--- Task inputs Enclosed Below ---
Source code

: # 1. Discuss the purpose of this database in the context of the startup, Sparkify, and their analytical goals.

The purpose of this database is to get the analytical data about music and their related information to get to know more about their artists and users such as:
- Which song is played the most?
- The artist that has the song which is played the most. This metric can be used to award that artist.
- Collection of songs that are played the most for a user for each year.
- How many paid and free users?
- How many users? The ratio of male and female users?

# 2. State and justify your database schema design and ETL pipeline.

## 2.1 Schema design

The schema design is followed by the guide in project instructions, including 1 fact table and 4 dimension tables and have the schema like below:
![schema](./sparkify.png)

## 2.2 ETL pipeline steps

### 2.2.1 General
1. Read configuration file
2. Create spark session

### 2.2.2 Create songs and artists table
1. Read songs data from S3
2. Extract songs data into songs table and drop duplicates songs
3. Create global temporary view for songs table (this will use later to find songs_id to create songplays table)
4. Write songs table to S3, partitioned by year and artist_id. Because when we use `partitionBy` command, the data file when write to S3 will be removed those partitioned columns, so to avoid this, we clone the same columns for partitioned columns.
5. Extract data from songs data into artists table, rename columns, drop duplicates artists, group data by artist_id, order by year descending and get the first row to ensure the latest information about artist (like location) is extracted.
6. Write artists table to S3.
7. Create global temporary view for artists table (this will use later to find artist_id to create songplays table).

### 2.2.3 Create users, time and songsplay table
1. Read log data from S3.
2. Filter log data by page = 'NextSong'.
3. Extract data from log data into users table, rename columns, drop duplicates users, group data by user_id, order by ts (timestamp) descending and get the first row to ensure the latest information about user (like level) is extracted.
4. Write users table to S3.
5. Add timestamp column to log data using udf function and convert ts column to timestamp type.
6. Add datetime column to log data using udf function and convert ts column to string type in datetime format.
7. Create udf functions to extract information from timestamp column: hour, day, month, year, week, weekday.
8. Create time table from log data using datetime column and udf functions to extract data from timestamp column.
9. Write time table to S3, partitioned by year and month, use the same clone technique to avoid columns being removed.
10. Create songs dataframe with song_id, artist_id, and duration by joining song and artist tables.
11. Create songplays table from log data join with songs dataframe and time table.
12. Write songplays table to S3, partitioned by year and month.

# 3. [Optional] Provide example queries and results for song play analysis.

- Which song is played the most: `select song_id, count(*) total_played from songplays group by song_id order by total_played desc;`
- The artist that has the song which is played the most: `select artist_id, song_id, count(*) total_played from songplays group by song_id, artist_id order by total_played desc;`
--- End of Enclosed Task inputs ---
Instructions to follow:
Could you reproduce every record above exactly as it appears?

Result of this exercise:
Source code

: # 1. Discuss the purpose of this database in the context of the startup, Sparkify, and their analytical goals.

The purpose of this database is to get the analytical data about music and their related information to get to know more about their artists and users such as:
- Which song is played the most?
- The artist that has the song which is played the most. This metric can be used to award that artist.
- Collection of songs that are played the most for a user for each year.
- How many paid and free users?
- How many users? The ratio of male and female users?

# 2. State and justify your database schema design and ETL pipeline.

## 2.1 Schema design

The schema design is followed by the guide in project instructions, including 1 fact table and 4 dimension tables and have the schema like below:
![schema](./sparkify.png)

## 2.2 ETL pipeline steps

### 2.2.1 General
1. Read configuration file
2. Create spark session

### 2.2.2 Create songs and artists table
1. Read songs data from S3
2. Extract songs data into songs table and drop duplicates songs
3. Create global temporary view for songs table (this will use later to find songs_id to create songplays table)
4. Write songs table to S3, partitioned by year and artist_id. Because when we use `partitionBy` command, the data file when write to S3 will be removed those partitioned columns, so to avoid this, we clone the same columns for partitioned columns.
5. Extract data from songs data into artists table, rename columns, drop duplicates artists, group data by artist_id, order by year descending and get the first row to ensure the latest information about artist (like location) is extracted.
6. Write artists table to S3.
7. Create global temporary view for artists table (this will use later to find artist_id to create songplays table).

### 2.2.3 Create users, time and songsplay table
1. Read log data from S3.
2. Filter log data by page = 'NextSong'.
3. Extract data from log data into users table, rename columns, drop duplicates users, group data by user_id, order by ts (timestamp) descending and get the first row to ensure the latest information about user (like level) is extracted.
4. Write users table to S3.
5. Add timestamp column to log data using udf function and convert ts column to timestamp type.
6. Add datetime column to log data using udf function and convert ts column to string type in datetime format.
7. Create udf functions to extract information from timestamp column: hour, day, month, year, week, weekday.
8. Create time table from log data using datetime column and udf functions to extract data from timestamp column.
9. Write time table to S3, partitioned by year and month, use the same clone technique to avoid columns being removed.
10. Create songs dataframe with song_id, artist_id, and duration by joining song and artist tables.
11. Create songplays table from log data join with songs dataframe and time table.
12. Write songplays table to S3, partitioned by year and month.

# 3. [Optional] Provide example queries and results for song play analysis.

- Which song is played the most: `select song_id, count(*) total_played from songplays group by song_id order by total_played desc;`
- The artist that has the song which is played the most: `select artist_id, song_id, count(*) total_played from songplays group by song_id, artist_id order by total_played desc;`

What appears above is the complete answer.